Workflow: Subsets (Recipes)
Subsets let you build smaller, focused Kristals from a larger source snapshot, while keeping the build deterministic and auditable.
Typical reasons to create subsets: - A single domain (e.g., heritage, medicine, finance) - A language slice (e.g., en/fr only) - A time window (e.g., last 12 months) - A tenant/project-specific view - A “starter” package for faster distribution and testing
What you produce
Depending on your pipeline, a subset build typically produces:
- Exchange (the subset Kristal)
- (Optional) Runtime Pack (optimized files/indexes for serving/query)
- Validation Report(s) (evidence the subset meets required profiles)
- (Optional) Subset Recipe artifact (the explicit recipe used to generate the subset)
High-level steps
1) Choose the source snapshot
Start from a pinned input snapshot (the thing you’re slicing).

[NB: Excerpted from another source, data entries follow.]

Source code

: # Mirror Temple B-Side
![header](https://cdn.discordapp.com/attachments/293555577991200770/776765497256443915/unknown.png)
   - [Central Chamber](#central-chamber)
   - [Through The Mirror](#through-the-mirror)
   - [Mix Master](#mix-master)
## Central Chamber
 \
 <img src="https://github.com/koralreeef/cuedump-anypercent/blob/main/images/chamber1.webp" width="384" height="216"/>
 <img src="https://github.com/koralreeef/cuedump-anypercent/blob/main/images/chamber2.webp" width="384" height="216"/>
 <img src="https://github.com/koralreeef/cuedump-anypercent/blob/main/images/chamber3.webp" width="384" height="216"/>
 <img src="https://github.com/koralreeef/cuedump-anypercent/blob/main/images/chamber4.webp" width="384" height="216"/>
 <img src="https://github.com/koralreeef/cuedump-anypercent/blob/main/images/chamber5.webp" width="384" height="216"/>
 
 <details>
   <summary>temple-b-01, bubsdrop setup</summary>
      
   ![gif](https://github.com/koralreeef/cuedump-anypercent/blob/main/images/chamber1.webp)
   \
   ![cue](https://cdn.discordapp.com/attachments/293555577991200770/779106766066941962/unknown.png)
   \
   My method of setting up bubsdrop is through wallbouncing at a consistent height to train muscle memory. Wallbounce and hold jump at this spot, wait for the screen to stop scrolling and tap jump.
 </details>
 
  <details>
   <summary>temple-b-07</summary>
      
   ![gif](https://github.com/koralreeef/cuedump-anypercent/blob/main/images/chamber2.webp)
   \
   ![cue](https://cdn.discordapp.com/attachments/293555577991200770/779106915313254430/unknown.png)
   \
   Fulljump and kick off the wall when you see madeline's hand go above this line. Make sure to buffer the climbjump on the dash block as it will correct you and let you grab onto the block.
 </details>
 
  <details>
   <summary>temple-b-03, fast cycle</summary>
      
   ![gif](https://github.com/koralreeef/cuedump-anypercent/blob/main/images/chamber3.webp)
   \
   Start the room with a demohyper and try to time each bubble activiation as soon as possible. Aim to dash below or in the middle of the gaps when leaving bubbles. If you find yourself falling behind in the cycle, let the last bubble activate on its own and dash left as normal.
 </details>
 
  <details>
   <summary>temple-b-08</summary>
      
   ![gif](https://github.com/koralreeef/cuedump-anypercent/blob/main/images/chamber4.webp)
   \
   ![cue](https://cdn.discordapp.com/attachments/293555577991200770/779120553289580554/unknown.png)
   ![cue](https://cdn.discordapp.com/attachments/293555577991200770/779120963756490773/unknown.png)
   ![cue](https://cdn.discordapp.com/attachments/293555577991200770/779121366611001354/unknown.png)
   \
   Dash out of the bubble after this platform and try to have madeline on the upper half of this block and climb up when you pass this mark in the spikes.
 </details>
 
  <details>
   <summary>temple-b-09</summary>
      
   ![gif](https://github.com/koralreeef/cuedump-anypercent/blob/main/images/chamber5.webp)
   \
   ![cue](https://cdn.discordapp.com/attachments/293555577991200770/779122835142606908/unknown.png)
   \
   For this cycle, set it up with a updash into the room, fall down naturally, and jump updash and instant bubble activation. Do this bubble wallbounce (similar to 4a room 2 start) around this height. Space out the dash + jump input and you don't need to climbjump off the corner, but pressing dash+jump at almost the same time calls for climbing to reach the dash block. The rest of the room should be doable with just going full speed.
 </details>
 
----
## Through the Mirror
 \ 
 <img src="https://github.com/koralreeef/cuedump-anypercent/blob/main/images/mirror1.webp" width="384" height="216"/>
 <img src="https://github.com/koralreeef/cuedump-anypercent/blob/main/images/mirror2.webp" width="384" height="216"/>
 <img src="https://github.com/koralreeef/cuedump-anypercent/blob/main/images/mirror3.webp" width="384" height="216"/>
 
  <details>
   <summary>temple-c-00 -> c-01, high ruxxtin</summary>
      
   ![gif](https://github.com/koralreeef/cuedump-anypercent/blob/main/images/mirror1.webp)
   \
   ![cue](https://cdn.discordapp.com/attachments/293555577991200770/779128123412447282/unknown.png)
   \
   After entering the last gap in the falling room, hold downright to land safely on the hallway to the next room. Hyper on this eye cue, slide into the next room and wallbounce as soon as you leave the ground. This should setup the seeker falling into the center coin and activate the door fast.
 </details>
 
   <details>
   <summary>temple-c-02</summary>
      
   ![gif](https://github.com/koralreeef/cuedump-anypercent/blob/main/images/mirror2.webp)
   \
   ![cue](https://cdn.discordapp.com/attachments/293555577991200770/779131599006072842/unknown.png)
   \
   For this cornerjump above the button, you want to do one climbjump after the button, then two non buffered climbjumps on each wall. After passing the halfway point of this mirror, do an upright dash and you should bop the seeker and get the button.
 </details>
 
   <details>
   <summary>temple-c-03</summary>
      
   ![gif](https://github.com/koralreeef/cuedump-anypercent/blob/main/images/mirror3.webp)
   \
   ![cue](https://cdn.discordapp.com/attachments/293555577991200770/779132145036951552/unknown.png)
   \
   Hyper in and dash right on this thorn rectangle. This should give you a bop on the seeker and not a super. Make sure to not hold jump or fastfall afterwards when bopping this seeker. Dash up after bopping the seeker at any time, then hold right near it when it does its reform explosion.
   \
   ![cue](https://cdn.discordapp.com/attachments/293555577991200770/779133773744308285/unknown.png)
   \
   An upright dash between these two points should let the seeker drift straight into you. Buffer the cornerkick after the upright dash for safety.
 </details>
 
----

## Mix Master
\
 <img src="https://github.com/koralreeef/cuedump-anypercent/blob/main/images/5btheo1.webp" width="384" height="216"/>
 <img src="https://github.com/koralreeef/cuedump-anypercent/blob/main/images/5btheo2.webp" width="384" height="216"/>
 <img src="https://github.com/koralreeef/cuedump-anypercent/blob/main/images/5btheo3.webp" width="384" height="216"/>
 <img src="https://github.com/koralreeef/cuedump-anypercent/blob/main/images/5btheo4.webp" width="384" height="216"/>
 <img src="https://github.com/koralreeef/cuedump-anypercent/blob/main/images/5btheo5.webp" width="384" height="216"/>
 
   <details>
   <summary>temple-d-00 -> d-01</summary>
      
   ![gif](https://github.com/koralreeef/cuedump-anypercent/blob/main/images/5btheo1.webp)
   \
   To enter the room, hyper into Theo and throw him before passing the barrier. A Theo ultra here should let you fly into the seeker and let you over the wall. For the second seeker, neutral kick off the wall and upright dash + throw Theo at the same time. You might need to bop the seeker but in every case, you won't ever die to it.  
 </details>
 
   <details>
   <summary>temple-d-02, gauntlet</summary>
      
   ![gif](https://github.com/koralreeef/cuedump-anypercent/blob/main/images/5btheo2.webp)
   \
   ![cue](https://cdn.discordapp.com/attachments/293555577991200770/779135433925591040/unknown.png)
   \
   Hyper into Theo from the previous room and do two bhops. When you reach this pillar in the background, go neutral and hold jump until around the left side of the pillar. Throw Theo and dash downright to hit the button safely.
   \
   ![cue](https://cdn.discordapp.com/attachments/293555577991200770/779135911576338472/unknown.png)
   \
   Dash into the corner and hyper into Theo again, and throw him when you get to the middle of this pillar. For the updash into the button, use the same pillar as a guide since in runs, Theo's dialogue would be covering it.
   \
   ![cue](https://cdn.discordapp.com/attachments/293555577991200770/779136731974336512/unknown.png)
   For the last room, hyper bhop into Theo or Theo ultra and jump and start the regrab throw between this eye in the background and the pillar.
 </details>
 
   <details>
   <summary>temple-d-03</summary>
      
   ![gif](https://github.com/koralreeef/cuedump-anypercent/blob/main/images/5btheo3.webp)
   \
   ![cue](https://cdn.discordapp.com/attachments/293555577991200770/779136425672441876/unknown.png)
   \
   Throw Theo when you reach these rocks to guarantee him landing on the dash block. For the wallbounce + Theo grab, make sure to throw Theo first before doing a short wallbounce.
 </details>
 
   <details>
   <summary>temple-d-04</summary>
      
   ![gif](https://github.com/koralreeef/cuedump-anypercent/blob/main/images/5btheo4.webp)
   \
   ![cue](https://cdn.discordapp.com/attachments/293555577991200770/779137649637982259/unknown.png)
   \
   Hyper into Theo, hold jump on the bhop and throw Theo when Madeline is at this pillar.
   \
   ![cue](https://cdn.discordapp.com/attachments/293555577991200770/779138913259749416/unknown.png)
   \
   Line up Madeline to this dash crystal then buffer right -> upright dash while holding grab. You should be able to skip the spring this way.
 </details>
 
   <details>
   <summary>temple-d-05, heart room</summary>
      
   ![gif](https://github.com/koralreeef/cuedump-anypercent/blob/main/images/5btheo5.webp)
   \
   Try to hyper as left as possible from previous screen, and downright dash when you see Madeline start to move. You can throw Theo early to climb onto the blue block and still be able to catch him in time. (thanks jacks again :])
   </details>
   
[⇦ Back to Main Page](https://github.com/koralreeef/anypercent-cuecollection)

The snapshot must be stable and content-addressed (or otherwise versioned) so the subset can be reproduced later.
2) Define the recipe (the “what to include”)
A recipe usually answers: - Seeds: starting entities / entry points - Expansion rules: how to traverse links/claims from the seeds - Constraints: allow/deny lists, language filters, domain filters - Stopping criteria: max depth, max entities, max statements, etc.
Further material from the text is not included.